Maybe it will never matter. Maybe MMT is real. Maybe we just cancel or inflate it out. Maybe career real estate borrowers or career politicians aren’t the answer.
I have no idea. Only time will tell. But it’s going to be fascinating to watch it play out.
He is right: it will be fascinating, and the latest budget deficit data simply confirmed that the day of reckoning will come very soon, certainly sooner than the two years that One River’s Eric Peters predicted this weekend for the coming “US debt sustainability crisis.”
According to the US Treasury, in February, the US collected $271 billion in various tax receipts, and spent $567 billion, more than double what it collected.
But wait there’s more: because in a world where the US is spending more than twice what it is collecting, the endgame is clear: debt collapse, and while it won’t be tomorrow, or the week after, it is coming… and it’s also why the US is now selling $1 trillion in debt every 100 days just to keep operating (and absorbing all those millions of illegal immigrants who will keep voting democrat to preserve the socialist system of the US, so beloved by the Soros clan).

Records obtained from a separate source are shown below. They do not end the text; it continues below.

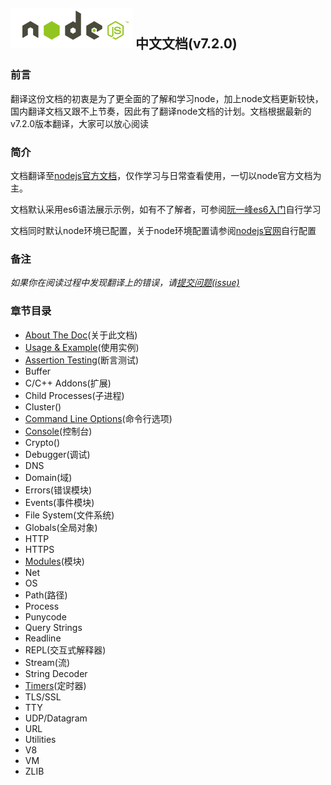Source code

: ## ![nodejs](/images/nodejs.png) 中文文档(v7.2.0)

### 前言

翻译这份文档的初衷是为了更全面的了解和学习node，加上node文档更新较快，国内翻译文档又跟不上节奏，因此有了翻译node文档的计划。文档根据最新的v7.2.0版本翻译，大家可以放心阅读

### 简介

文档翻译至[nodejs官方文档](https://nodejs.org/dist/latest-v7.x/docs/api/)，仅作学习与日常查看使用，一切以node官方文档为主。

文档默认采用es6语法展示示例，如有不了解者，可参阅[阮一峰es6入门](http://es6.ruanyifeng.com/)自行学习

文档同时默认node环境已配置，关于node环境配置请参阅[nodejs官网](https://nodejs.org)自行配置

### 备注

*如果你在阅读过程中发现翻译上的错误，请[提交问题(issue)](https://github.com/Mrminfive/nodejs.doc.cn/issues/new)*

### 章节目录

+ [About The Doc](/aboutTheDoc/)(关于此文档)
+ [Usage & Example](/usage&example/)(使用实例)
+ [Assertion Testing](/assertion/)(断言测试)
+ Buffer
+ C/C++ Addons(扩展)
+ Child Processes(子进程)
+ Cluster()
+ [Command Line Options](/cli/)(命令行选项)
+ [Console](/console/)(控制台)
+ Crypto()
+ Debugger(调试)
+ DNS
+ Domain(域)
+ Errors(错误模块)
+ Events(事件模块)
+ File System(文件系统)
+ Globals(全局对象)
+ HTTP
+ HTTPS
+ [Modules](/modules/)(模块)
+ Net
+ OS
+ Path(路径)
+ Process
+ Punycode
+ Query Strings
+ Readline
+ REPL(交互式解释器)
+ Stream(流)
+ String Decoder
+ [Timers](/timers/)(定时器)
+ TLS/SSL
+ TTY
+ UDP/Datagram
+ URL
+ Utilities
+ V8
+ VM
+ ZLIB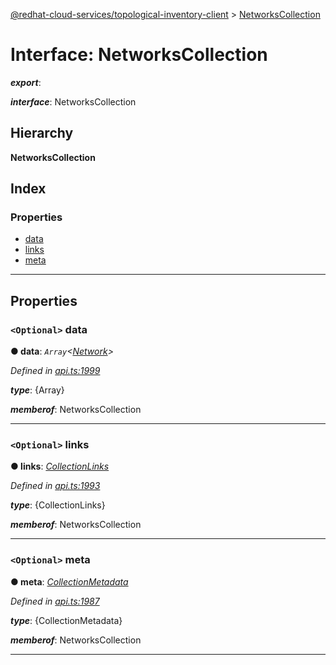 [@redhat-cloud-services/topological-inventory-client](../README.md) > [NetworksCollection](../interfaces/networkscollection.md)

# Interface: NetworksCollection

*__export__*: 

*__interface__*: NetworksCollection

## Hierarchy

**NetworksCollection**

## Index

### Properties

* [data](networkscollection.md#data)
* [links](networkscollection.md#links)
* [meta](networkscollection.md#meta)

---

## Properties

<a id="data"></a>

### `<Optional>` data

**● data**: *`Array`<[Network](network.md)>*

*Defined in [api.ts:1999](https://github.com/RedHatInsights/javascript-clients/blob/master/packages/topological-inventory/api.ts#L1999)*

*__type__*: {Array}

*__memberof__*: NetworksCollection

___
<a id="links"></a>

### `<Optional>` links

**● links**: *[CollectionLinks](collectionlinks.md)*

*Defined in [api.ts:1993](https://github.com/RedHatInsights/javascript-clients/blob/master/packages/topological-inventory/api.ts#L1993)*

*__type__*: {CollectionLinks}

*__memberof__*: NetworksCollection

___
<a id="meta"></a>

### `<Optional>` meta

**● meta**: *[CollectionMetadata](collectionmetadata.md)*

*Defined in [api.ts:1987](https://github.com/RedHatInsights/javascript-clients/blob/master/packages/topological-inventory/api.ts#L1987)*

*__type__*: {CollectionMetadata}

*__memberof__*: NetworksCollection

___

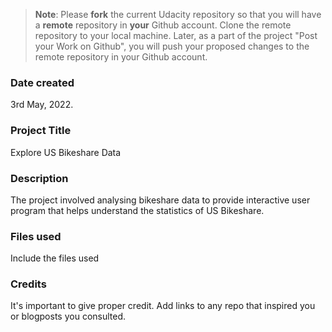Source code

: >**Note**: Please **fork** the current Udacity repository so that you will have a **remote** repository in **your** Github account. Clone the remote repository to your local machine. Later, as a part of the project "Post your Work on Github", you will push your proposed changes to the remote repository in your Github account.

### Date created
3rd May, 2022.

### Project Title
Explore US Bikeshare Data

### Description
The project involved analysing bikeshare data to provide interactive user program that helps understand the statistics of US Bikeshare.  

### Files used
Include the files used

### Credits
It's important to give proper credit. Add links to any repo that inspired you or blogposts you consulted.


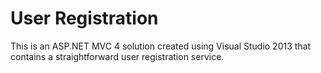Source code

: # User Registration

This is an ASP.NET MVC 4 solution created using Visual Studio 2013 that contains a straightforward user registration service.
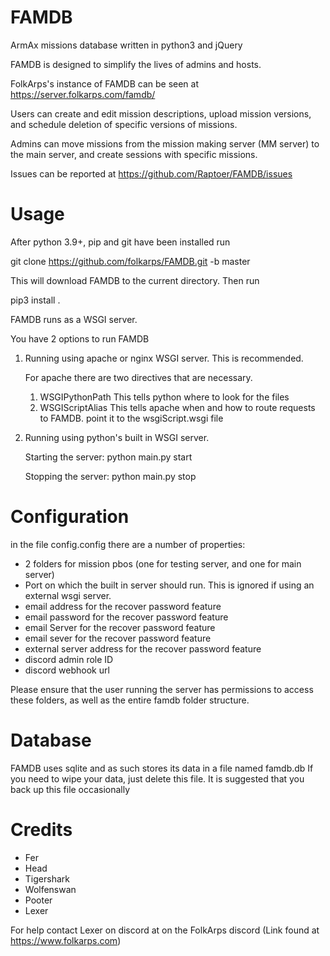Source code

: FAMDB
=====

ArmAx missions database written in python3 and jQuery

FAMDB is designed to simplify the lives of admins and hosts.

FolkArps's instance of FAMDB can be seen at https://server.folkarps.com/famdb/

Users can create and edit mission descriptions, upload mission versions, and
schedule deletion of specific versions of missions.

Admins can move missions from the mission making server (MM server) to the main server, 
and create sessions with specific missions.

Issues can be reported at https://github.com/Raptoer/FAMDB/issues

Usage
=====
After python 3.9+, pip and git have been installed run

git clone https://github.com/folkarps/FAMDB.git -b master

This will download FAMDB to the current directory.
Then run 

pip3 install .

FAMDB runs as a WSGI server. 

You have 2 options to run FAMDB
1. Running using apache or nginx WSGI server. This is recommended.
  
     For apache there are two directives that are necessary.
  
      1. WSGIPythonPath
        This tells python where to look for the files
      2. WSGIScriptAlias
          This tells apache when and how to route requests to FAMDB. point it to the wsgiScript.wsgi file


2. Running using python's built in WSGI server.

     Starting the server:
     python main.py start

     Stopping the server:
     python main.py stop

Configuration
=============
in the file config.config there are a number of properties:
* 2 folders for mission pbos (one for testing server, and one for main server)
* Port on which the built in server should run. This is ignored if using an external wsgi server.
* email address for the recover password feature
* email password for the recover password feature
* email Server for the recover password feature
* email sever for the recover password feature
* external server address for the recover password feature
* discord admin role ID
* discord webhook url
 
Please ensure that the user running the server has permissions to access these folders, as well as the entire famdb folder structure.

Database
========
FAMDB uses sqlite and as such stores its data in a file named famdb.db
If you need to wipe your data, just delete this file.
It is suggested that you back up this file occasionally

Credits
=====
* Fer
* Head
* Tigershark
* Wolfenswan
* Pooter
* Lexer

For help contact Lexer on discord at on the FolkArps discord (Link found at https://www.folkarps.com)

And it gets even worse, because we are now in the Ponzi finance stage of the Minsky cycle, with total interest on the debt annualizing well above $1 trillion, and rising every day having already surpassed total US defense spending and soon to surpass total health spending and, finally all social security spending, the largest spending category of all, which means that US debt will now rise exponentially higher until the inevitable moment when the US dollar loses its reserve status and it all comes crashing down.
[A]nd since neither party will ever cut the spending which everyone by now is so addicted to, the best anyone can do is start planning for the endgame.